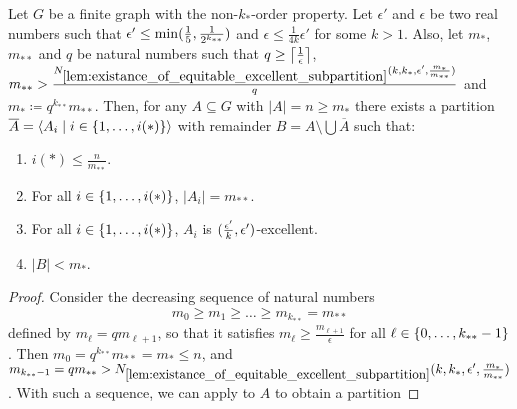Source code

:         \begin{lemma}[Claim 5.14.1a] \label{lem:existance_of_excellent_partition_with_equal_size}
            Let $G$ be a finite graph with the non-$k_{*}$-order property.
            Let $\epsilon'$ and $\epsilon$ be two real numbers such that
            $\epsilon' \leq \min ( \frac{1}{5}, \frac{1}{2^{k_{**}}} )$ and $\epsilon \leq \frac{1}{4k} \epsilon'$ for some $k > 1$.
            Also, let $m_*$, $m_{**}$ and $q$ be natural numbers such that $q \geq \left\lceil \frac{1}{\epsilon} \right\rceil$,
            $m_{**} > \frac{N_{\ref{lem:existance_of_equitable_excellent_subpartition}}
                ( k, k_*, \epsilon', \frac{m_*}{m_{**}} )}{q}$ and $m_* \coloneqq q^{k_{**}} m_{**}$.
            Then, for any $A \subseteq G$ with $|A| = n \geq m_*$ there exists a partition
            $\overline{A} = \left< A_i \mid i \in \{ 1, \dots, i(*) \} \right>$ with remainder $B = A \setminus \bigcup \overline{A}$ such that:
            \begin{enumerate}[label=(\alph*), ref=\alph*]
                \item \label{itm:existance_of_excellent_partition_with_equal_size.a} $i(*) \leq \frac{n}{m_{**}}$.
                \item \label{itm:existance_of_excellent_partition_with_equal_size.b} For all
                    $i \in \{ 1, \dots, i(*) \}$, $|A_i| = m_{**}$.
                \item \label{itm:existance_of_excellent_partition_with_equal_size.c} For all
                    $i \in \{ 1, \dots, i(*) \}$, $A_i$ is $( \frac{\epsilon'}{k}, \epsilon' )$-excellent.
                \item \label{itm:existance_of_excellent_partition_with_equal_size.d} $|B| < m_*$.
            \end{enumerate}
            \begin{proof}
                Consider the decreasing sequence of natural numbers
                \[
                    m_0 \geq m_1 \geq \dots \geq m_{k_{**}} = m_{**}
                \]
                defined by $m_\ell = q m_{\ell+1}$, so that it satisfies $m_\ell \geq \frac{m_{\ell+1}}{\epsilon}$ for all
                $\ell \in \{ 0, \dots, k_{**} - 1 \}$.
                Then $m_0 = q^{k_{**}} m_{**} = m_* \leq n$, and $m_{k_{**}-1} = q m_{**} >
                    N_{\ref{lem:existance_of_equitable_excellent_subpartition}}( k, k_*, \epsilon', \frac{m_*}{m_{**}} )$.
                With such a sequence, we can apply  to $A$ to obtain a partition

\end{proof}
\end{lemma}

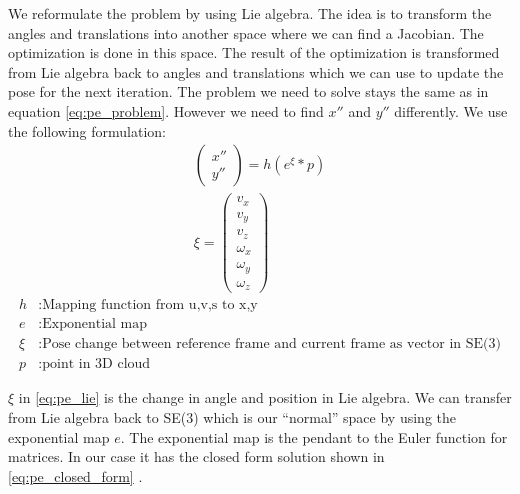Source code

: \documentclass[11pt,a4paper,titlepage,oneside]{report}
\begin{document}
We reformulate the problem by using Lie algebra. The idea is to transform the angles and translations into another space where we can find a Jacobian. The optimization is done in this space. The result of the optimization is transformed from Lie algebra back to angles and translations which we can use to update the pose for the next iteration. The problem we need to solve stays the same as in equation \ref{eq:pe_problem}. However we need to find $x''$ and $y''$ differently. We use the following formulation:
\begin{equation}\label{eq:pe_lie}
  \begin{gathered}
    \begin{pmatrix}
      x''\\
      y''
    \end{pmatrix}
    =h(e^{\xi}*p)\\
    \xi=\begin{pmatrix}
      v_x\\
      v_y\\
      v_z\\
      \omega_x\\
      \omega_y\\
      \omega_z
    \end{pmatrix}
  \end{gathered}
\end{equation}
\begin{align*}
  h      &:  \text{Mapping function from u,v,s to x,y}\\
  e      &:  \text{Exponential map}\\
  \xi    &:  \text{Pose change between reference frame and current frame as vector in SE(3)}\\
  p      &:  \text{point in 3D cloud}
\end{align*}

$\xi$ in \ref{eq:pe_lie} is the change in angle and position in Lie algebra. We can transfer from Lie algebra back to SE(3) which is our ``normal'' space by using the exponential map $e$. The exponential map is the pendant to the Euler function for matrices. In our case it has the closed form solution shown in \ref{eq:pe_closed_form} \cite{rvc}.
\end{document}

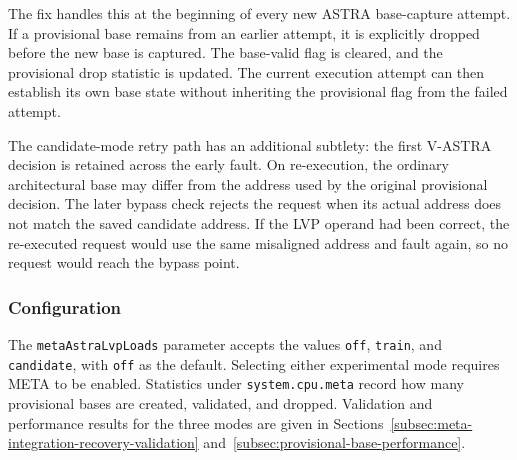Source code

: The fix handles this at the beginning of every new ASTRA
base-capture attempt. If a provisional base remains from an
earlier attempt, it is explicitly dropped before the new base
is captured. The base-valid flag is cleared, and the provisional
drop statistic is updated. The current execution attempt can
then establish its own base state without inheriting the
provisional flag from the failed attempt.

The candidate-mode retry path has an additional subtlety:
the first V-ASTRA decision is retained across the early fault.
On re-execution, the ordinary architectural base may differ
from the address used by the original provisional decision.
The later bypass check rejects the request when its actual
address does not match the saved candidate address. If the LVP
operand had been correct, the re-executed request would use the
same misaligned address and fault again, so no request would reach
the bypass point.

\subsubsection{Configuration}

The \texttt{metaAstraLvpLoads} parameter accepts the values
\texttt{off}, \texttt{train}, and \texttt{candidate}, with
\texttt{off} as the default. Selecting either experimental mode
requires META to be enabled. Statistics under
\texttt{system.cpu.meta} record how many provisional bases are
created, validated, and dropped. Validation and performance results
for the three modes are given in
Sections~\ref{subsec:meta-integration-recovery-validation}
and~\ref{subsec:provisional-base-performance}.
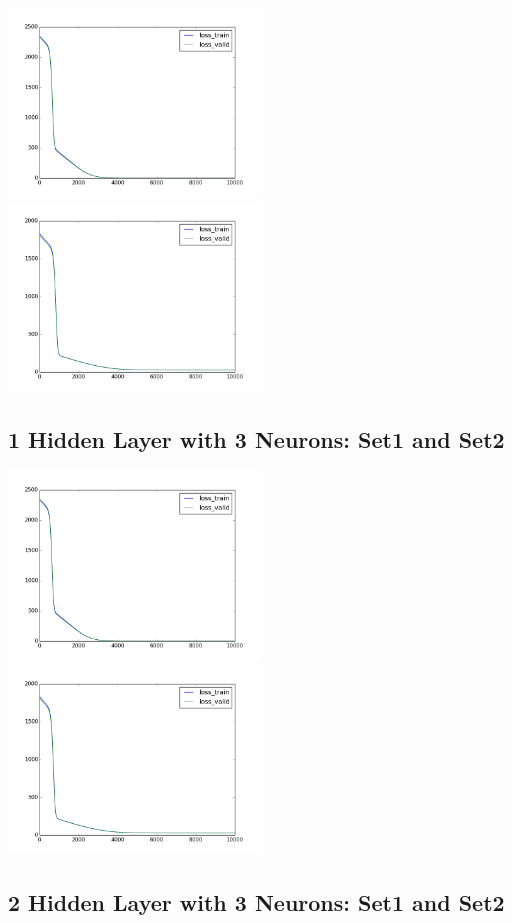 \documentclass[conference]{IEEEtran}
\begin{document}
\includegraphics[width=0.5\textwidth]{set1-[1].png}
\includegraphics[width=0.5\textwidth]{set2-[1].png}


\subsection{1 Hidden Layer with 3 Neurons: Set1 and Set2}

\includegraphics[width=0.5\textwidth]{set1-[3].png}
\includegraphics[width=0.5\textwidth]{set2-[3].png}

\subsection{2 Hidden Layer with 3 Neurons: Set1 and Set2}
\end{document}

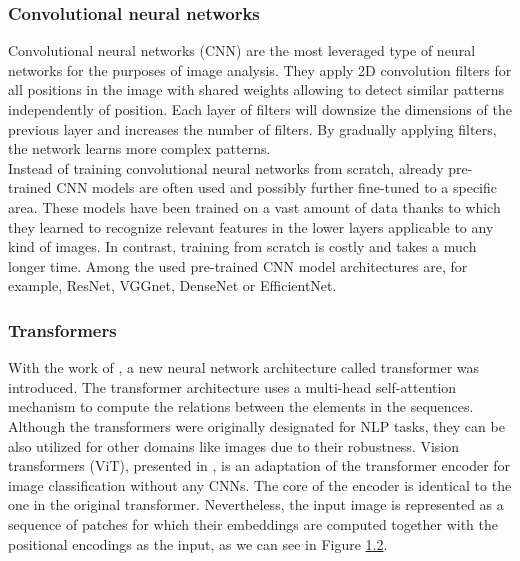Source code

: \subsubsection{Convolutional neural networks}
Convolutional neural networks (CNN)\citep{o2015introduction} are the most leveraged type of neural networks for the purposes of image analysis. They apply 2D convolution filters for all positions in the image with shared weights allowing to detect similar patterns independently of position. Each layer of filters will downsize the dimensions of the previous layer and increases the number of filters. By gradually applying filters, the network learns more complex patterns.\\

Instead of training convolutional neural networks from scratch, already pre-trained CNN models are often used and possibly further fine-tuned to a specific area. These models have been trained on a vast amount of data thanks to which they learned to recognize relevant features in the lower layers applicable to any kind of images. In contrast, training from scratch is costly and takes a much longer time. Among the used pre-trained CNN model architectures are, for example, ResNet\citep{he2016deep}, VGGnet\citep{simonyan2014very}, DenseNet\citep{huang2017densely} or EfficientNet\citep{tan2019efficientnet}.

\subsubsection{Transformers}
\label{sec:transformersEncoder}
With the work of \citet{vaswani2017attention}, a new neural network architecture called transformer was introduced. The transformer architecture uses a multi-head self-attention mechanism to compute the relations between the elements in the sequences. Although the transformers were originally designated for NLP tasks, they can be also utilized for other domains like images due to their robustness. Vision transformers (ViT), presented in \citet{dosovitskiy2020image}, is an adaptation of the transformer encoder for image classification without any CNNs. The core of the encoder is identical to the one in the original transformer. Nevertheless, the input image is represented as a sequence of patches for which their embeddings are computed together with the positional encodings as the input, as we can see in Figure \hyperref[fig02:ViT]{1.2}.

□ □ □ □ □ □ □

*Your instructions:* Please write out all the data again word for word, but not the pictures.

*Reply:*
Source code

:         \begin{lemma}[Claim 5.14.1a] \label{lem:existance_of_excellent_partition_with_equal_size}
            Let $G$ be a finite graph with the non-$k_{*}$-order property.
            Let $\epsilon'$ and $\epsilon$ be two real numbers such that
            $\epsilon' \leq \min ( \frac{1}{5}, \frac{1}{2^{k_{**}}} )$ and $\epsilon \leq \frac{1}{4k} \epsilon'$ for some $k > 1$.
            Also, let $m_*$, $m_{**}$ and $q$ be natural numbers such that $q \geq \left\lceil \frac{1}{\epsilon} \right\rceil$,
            $m_{**} > \frac{N_{\ref{lem:existance_of_equitable_excellent_subpartition}}
                ( k, k_*, \epsilon', \frac{m_*}{m_{**}} )}{q}$ and $m_* \coloneqq q^{k_{**}} m_{**}$.
            Then, for any $A \subseteq G$ with $|A| = n \geq m_*$ there exists a partition
            $\overline{A} = \left< A_i \mid i \in \{ 1, \dots, i(*) \} \right>$ with remainder $B = A \setminus \bigcup \overline{A}$ such that:
            \begin{enumerate}[label=(\alph*), ref=\alph*]
                \item \label{itm:existance_of_excellent_partition_with_equal_size.a} $i(*) \leq \frac{n}{m_{**}}$.
                \item \label{itm:existance_of_excellent_partition_with_equal_size.b} For all
                    $i \in \{ 1, \dots, i(*) \}$, $|A_i| = m_{**}$.
                \item \label{itm:existance_of_excellent_partition_with_equal_size.c} For all
                    $i \in \{ 1, \dots, i(*) \}$, $A_i$ is $( \frac{\epsilon'}{k}, \epsilon' )$-excellent.
                \item \label{itm:existance_of_excellent_partition_with_equal_size.d} $|B| < m_*$.
            \end{enumerate}
            \begin{proof}
                Consider the decreasing sequence of natural numbers
                \[
                    m_0 \geq m_1 \geq \dots \geq m_{k_{**}} = m_{**}
                \]
                defined by $m_\ell = q m_{\ell+1}$, so that it satisfies $m_\ell \geq \frac{m_{\ell+1}}{\epsilon}$ for all
                $\ell \in \{ 0, \dots, k_{**} - 1 \}$.
                Then $m_0 = q^{k_{**}} m_{**} = m_* \leq n$, and $m_{k_{**}-1} = q m_{**} >
                    N_{\ref{lem:existance_of_equitable_excellent_subpartition}}( k, k_*, \epsilon', \frac{m_*}{m_{**}} )$.
                With such a sequence, we can apply  to $A$ to obtain a partition

\end{proof}
\end{lemma}

Source code

: \documentclass[11pt,a4paper,titlepage,oneside]{report}
\begin{document}
We reformulate the problem by using Lie algebra. The idea is to transform the angles and translations into another space where we can find a Jacobian. The optimization is done in this space. The result of the optimization is transformed from Lie algebra back to angles and translations which we can use to update the pose for the next iteration. The problem we need to solve stays the same as in equation \ref{eq:pe_problem}. However we need to find $x''$ and $y''$ differently. We use the following formulation:
\begin{equation}\label{eq:pe_lie}
  \begin{gathered}
    \begin{pmatrix}
      x''\\
      y''
    \end{pmatrix}
    =h(e^{\xi}*p)\\
    \xi=\begin{pmatrix}
      v_x\\
      v_y\\
      v_z\\
      \omega_x\\
      \omega_y\\
      \omega_z
    \end{pmatrix}
  \end{gathered}
\end{equation}
\begin{align*}
  h      &:  \text{Mapping function from u,v,s to x,y}\\
  e      &:  \text{Exponential map}\\
  \xi    &:  \text{Pose change between reference frame and current frame as vector in SE(3)}\\
  p      &:  \text{point in 3D cloud}
\end{align*}

$\xi$ in \ref{eq:pe_lie} is the change in angle and position in Lie algebra. We can transfer from Lie algebra back to SE(3) which is our ``normal'' space by using the exponential map $e$. The exponential map is the pendant to the Euler function for matrices. In our case it has the closed form solution shown in \ref{eq:pe_closed_form} \cite{rvc}.
\end{document}

Source code

: The fix handles this at the beginning of every new ASTRA
base-capture attempt. If a provisional base remains from an
earlier attempt, it is explicitly dropped before the new base
is captured. The base-valid flag is cleared, and the provisional
drop statistic is updated. The current execution attempt can
then establish its own base state without inheriting the
provisional flag from the failed attempt.

The candidate-mode retry path has an additional subtlety:
the first V-ASTRA decision is retained across the early fault.
On re-execution, the ordinary architectural base may differ
from the address used by the original provisional decision.
The later bypass check rejects the request when its actual
address does not match the saved candidate address. If the LVP
operand had been correct, the re-executed request would use the
same misaligned address and fault again, so no request would reach
the bypass point.

\subsubsection{Configuration}

The \texttt{metaAstraLvpLoads} parameter accepts the values
\texttt{off}, \texttt{train}, and \texttt{candidate}, with
\texttt{off} as the default. Selecting either experimental mode
requires META to be enabled. Statistics under
\texttt{system.cpu.meta} record how many provisional bases are
created, validated, and dropped. Validation and performance results
for the three modes are given in
Sections~\ref{subsec:meta-integration-recovery-validation}
and~\ref{subsec:provisional-base-performance}.
 \documentclass[conference]{IEEEtran}
\begin{document}
\includegraphics[width=0.5\textwidth]{set1-[1].png}
\includegraphics[width=0.5\textwidth]{set2-[1].png}


\subsection{1 Hidden Layer with 3 Neurons: Set1 and Set2}

\includegraphics[width=0.5\textwidth]{set1-[3].png}
\includegraphics[width=0.5\textwidth]{set2-[3].png}

\subsection{2 Hidden Layer with 3 Neurons: Set1 and Set2}
\end{document}

Source code

: \subsubsection{Convolutional neural networks}
Convolutional neural networks (CNN)\citep{o2015introduction} are the most leveraged type of neural networks for the purposes of image analysis. They apply 2D convolution filters for all positions in the image with shared weights allowing to detect similar patterns independently of position. Each layer of filters will downsize the dimensions of the previous layer and increases the number of filters. By gradually applying filters, the network learns more complex patterns.\\

Instead of training convolutional neural networks from scratch, already pre-trained CNN models are often used and possibly further fine-tuned to a specific area. These models have been trained on a vast amount of data thanks to which they learned to recognize relevant features in the lower layers applicable to any kind of images. In contrast, training from scratch is costly and takes a much longer time. Among the used pre-trained CNN model architectures are, for example, ResNet\citep{he2016deep}, VGGnet\citep{simonyan2014very}, DenseNet\citep{huang2017densely} or EfficientNet\citep{tan2019efficientnet}.

\subsubsection{Transformers}
\label{sec:transformersEncoder}
With the work of \citet{vaswani2017attention}, a new neural network architecture called transformer was introduced. The transformer architecture uses a multi-head self-attention mechanism to compute the relations between the elements in the sequences. Although the transformers were originally designated for NLP tasks, they can be also utilized for other domains like images due to their robustness. Vision transformers (ViT), presented in \citet{dosovitskiy2020image}, is an adaptation of the transformer encoder for image classification without any CNNs. The core of the encoder is identical to the one in the original transformer. Nevertheless, the input image is represented as a sequence of patches for which their embeddings are computed together with the positional encodings as the input, as we can see in Figure \hyperref[fig02:ViT]{1.2}.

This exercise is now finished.